一、检查:
1.视盘杯盘比值(cup/disc ratio,C/D):长期以来是临床上描述青光眼性视神经病变的最常用指标。正常眼底C/D值大多不超过0.4,如果达0.6以上,或两眼的C/D差值超过0.2,应引起重视。定期随访发现视盘凹陷进行性加深扩大,则更有青光眼的诊断意义。但一般在视盘凹陷明显改变之前,细致的检查会发现相关的青光眼损害体征。此外,正常人群中视盘的生理性大杯凹比率为5%~10%,因此C/D值已不再作为有效的早期青光眼诊断特异性体征。
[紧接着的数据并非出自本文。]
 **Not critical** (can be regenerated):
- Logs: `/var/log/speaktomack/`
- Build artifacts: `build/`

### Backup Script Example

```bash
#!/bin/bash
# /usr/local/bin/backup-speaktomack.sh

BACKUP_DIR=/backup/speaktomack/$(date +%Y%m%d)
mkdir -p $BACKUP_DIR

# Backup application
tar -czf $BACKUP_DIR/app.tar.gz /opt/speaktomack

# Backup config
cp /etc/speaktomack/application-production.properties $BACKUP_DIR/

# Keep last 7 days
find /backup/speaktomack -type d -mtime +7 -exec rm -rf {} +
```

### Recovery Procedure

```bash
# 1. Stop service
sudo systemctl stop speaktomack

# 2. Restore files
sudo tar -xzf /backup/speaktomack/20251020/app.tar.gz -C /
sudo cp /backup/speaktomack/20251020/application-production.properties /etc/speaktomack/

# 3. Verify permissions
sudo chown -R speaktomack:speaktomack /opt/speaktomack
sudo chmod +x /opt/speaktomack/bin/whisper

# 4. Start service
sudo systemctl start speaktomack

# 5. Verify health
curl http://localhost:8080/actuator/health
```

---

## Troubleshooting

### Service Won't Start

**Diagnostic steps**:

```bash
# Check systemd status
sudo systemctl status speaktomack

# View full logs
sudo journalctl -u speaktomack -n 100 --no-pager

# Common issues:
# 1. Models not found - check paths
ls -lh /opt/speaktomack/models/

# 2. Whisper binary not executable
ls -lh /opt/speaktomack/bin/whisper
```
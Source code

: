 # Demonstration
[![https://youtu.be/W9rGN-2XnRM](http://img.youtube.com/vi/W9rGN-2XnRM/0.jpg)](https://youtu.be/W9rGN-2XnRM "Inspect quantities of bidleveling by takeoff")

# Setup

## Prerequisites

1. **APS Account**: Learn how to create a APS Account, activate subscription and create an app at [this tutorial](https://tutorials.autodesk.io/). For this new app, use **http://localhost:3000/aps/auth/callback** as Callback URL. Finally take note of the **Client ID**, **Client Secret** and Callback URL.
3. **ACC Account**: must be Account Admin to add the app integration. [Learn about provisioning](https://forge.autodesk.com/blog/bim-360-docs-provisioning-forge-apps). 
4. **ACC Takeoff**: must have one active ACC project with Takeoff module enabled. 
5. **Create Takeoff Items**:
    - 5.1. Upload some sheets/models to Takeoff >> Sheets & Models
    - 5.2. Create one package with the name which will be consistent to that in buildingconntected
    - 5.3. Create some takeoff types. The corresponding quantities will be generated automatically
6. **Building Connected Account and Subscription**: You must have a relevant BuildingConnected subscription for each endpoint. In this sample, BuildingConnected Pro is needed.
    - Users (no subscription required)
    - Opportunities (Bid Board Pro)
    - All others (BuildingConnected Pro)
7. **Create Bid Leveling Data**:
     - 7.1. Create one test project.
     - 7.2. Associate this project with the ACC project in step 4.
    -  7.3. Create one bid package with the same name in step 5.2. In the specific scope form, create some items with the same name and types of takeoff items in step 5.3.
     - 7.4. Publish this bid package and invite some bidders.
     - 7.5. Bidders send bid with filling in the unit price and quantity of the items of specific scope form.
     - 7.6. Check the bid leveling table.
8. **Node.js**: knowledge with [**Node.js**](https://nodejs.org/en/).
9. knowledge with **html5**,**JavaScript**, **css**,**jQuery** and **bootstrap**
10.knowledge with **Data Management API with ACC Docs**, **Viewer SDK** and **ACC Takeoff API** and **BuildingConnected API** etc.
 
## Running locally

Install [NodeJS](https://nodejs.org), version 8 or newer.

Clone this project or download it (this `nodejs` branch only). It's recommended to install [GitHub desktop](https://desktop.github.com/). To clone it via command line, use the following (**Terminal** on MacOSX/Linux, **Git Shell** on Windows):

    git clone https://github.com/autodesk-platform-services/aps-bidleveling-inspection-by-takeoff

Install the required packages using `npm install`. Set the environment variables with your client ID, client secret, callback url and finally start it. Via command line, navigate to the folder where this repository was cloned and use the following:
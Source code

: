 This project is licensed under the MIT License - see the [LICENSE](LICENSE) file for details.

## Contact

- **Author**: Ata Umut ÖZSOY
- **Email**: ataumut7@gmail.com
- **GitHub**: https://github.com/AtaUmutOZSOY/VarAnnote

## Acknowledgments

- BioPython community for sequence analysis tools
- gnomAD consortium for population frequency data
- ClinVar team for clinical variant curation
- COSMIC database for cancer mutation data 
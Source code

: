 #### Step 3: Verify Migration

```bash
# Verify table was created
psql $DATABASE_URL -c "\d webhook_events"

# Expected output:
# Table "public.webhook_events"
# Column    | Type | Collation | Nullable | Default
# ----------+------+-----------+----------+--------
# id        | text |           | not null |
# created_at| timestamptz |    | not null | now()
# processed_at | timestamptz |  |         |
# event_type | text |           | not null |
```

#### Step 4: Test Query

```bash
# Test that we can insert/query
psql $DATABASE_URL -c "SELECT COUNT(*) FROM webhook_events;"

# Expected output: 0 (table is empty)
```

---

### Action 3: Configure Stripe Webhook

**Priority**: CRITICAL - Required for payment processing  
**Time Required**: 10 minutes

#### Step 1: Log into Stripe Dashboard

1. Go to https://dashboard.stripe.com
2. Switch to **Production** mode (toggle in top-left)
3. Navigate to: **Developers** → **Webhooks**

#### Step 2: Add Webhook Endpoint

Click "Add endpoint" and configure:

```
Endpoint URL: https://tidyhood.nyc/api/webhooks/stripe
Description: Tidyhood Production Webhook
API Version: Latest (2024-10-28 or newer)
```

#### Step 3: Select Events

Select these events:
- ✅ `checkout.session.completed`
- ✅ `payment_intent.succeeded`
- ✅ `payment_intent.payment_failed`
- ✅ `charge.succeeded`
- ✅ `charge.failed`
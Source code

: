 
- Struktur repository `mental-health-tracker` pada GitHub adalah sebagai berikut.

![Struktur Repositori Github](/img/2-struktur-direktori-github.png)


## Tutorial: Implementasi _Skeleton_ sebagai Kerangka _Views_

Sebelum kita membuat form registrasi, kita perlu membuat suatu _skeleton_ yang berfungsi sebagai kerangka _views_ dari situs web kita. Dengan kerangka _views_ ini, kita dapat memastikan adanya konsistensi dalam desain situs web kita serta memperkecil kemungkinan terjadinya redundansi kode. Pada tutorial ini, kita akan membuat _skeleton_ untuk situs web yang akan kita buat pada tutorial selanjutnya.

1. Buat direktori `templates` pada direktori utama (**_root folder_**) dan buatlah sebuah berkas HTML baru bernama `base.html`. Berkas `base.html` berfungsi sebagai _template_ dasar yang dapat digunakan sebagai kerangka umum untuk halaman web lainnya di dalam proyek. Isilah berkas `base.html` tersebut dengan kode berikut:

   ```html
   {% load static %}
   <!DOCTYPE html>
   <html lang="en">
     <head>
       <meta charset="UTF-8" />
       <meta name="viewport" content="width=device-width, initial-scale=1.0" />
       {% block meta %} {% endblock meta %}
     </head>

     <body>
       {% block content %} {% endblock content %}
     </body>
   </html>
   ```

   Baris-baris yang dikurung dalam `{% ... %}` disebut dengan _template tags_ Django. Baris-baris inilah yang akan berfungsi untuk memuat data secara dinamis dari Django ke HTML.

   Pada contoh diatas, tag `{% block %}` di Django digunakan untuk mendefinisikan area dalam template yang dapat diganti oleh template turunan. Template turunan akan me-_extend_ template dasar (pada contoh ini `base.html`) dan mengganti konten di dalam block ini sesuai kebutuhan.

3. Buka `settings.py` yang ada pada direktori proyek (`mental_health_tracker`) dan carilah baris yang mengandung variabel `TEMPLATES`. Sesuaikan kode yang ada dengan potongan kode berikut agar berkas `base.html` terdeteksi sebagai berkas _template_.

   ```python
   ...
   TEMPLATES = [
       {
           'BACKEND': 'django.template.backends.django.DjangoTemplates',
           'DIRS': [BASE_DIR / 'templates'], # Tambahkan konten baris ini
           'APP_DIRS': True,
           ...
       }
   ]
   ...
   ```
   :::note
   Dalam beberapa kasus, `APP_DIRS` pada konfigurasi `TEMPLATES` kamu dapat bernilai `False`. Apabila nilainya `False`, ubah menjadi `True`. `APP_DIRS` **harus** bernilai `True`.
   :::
2.视野检查:传统的视野检查如Goldmann视野仪、弧形视野计等是属于动态视野的定性检查,已难以用作早期青光眼的诊断。目前针对早期青光眼的视野检查主要是阈值定量检测的静态视野,即测出视野中每点的实际敏感度,可以监测到微小的变化,并做出统计学概率判断。视野检查属于一种主观检查,即心理物理学检查,可受多项因素的干扰,因此分析结果时应考虑到患者的配合程度、视野检查的可靠性参数,排除其他伪象,并结合眼压和眼底的形态来做综合分析判断。视野损害也可见于其他眼病和神经系统、血管系统等疾病。此外,目前现有的临床视野检查方法需视神经纤维受损达一定程度后方能检测出,虽然其诊断青光眼的特异性要高于眼底的形态学改变,但敏感性却不如眼底形态变化。因此当一时难以判断是否存在视野损害时,可作定期的随访检查,对比分析视野变化,不要单独依据一次视野检查就排除或确定早期青光眼的诊断。
3.其他视功能检查:除了视野损害以外,青光眼的早期还可有其他视功能的异常,包括:①空间/时间对比敏感度下降;②辨色力下降,尤其是蓝、黄色觉受累较早、较重;③电生理中图形ERG振幅下降、图形VEP峰潜时延迟等。近年来的倍频视野(FDP)、短波长视野(SWAP)检查和多焦电生理(MERG)等对青光眼的早期视功能评价初显优势,期望能够更早地发现特征性的青光眼性视功能损害。 需要强调的是,无论是高眼压症还是原发性开角型青光眼,都是双侧性的,两眼的诊断应该一致,但允许存在程度的差异。如果一眼已有明确的青光眼性视盘和(或)视野损害,另一眼即使只有眼压升高而未出现视盘或视野的损害,也应诊断为青光眼而不是高眼压症。